§ Work to complete:
Show each line from the records below in which the word "rendah" occurs.

§ Records for processing:
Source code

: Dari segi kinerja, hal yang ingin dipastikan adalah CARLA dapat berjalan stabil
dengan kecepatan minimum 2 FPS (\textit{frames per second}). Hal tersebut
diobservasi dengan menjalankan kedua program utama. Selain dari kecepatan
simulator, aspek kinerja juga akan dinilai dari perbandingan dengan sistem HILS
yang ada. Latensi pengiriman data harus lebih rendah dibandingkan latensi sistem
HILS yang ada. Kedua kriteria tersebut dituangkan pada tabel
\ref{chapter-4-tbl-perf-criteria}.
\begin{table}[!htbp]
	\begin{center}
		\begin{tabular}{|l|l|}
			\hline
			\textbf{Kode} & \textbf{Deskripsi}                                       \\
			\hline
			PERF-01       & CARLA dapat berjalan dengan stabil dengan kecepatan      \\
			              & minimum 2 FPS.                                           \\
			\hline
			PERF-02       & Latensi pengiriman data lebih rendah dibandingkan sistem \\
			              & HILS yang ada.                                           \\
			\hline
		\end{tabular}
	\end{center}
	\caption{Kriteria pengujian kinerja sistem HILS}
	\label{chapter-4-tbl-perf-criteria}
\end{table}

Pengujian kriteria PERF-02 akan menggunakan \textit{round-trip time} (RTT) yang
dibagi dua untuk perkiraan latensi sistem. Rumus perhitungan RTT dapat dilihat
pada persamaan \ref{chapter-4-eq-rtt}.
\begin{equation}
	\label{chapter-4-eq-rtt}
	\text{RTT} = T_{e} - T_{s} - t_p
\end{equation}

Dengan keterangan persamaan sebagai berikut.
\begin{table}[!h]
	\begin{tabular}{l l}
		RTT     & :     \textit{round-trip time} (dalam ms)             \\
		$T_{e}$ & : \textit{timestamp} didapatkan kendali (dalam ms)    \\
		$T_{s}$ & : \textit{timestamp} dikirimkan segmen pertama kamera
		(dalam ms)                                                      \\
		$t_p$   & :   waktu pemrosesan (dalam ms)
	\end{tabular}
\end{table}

§ Answer space:
yang ada. Latensi pengiriman data harus lebih rendah dibandingkan latensi sistem
			PERF-02       & Latensi pengiriman data lebih rendah dibandingkan sistem \\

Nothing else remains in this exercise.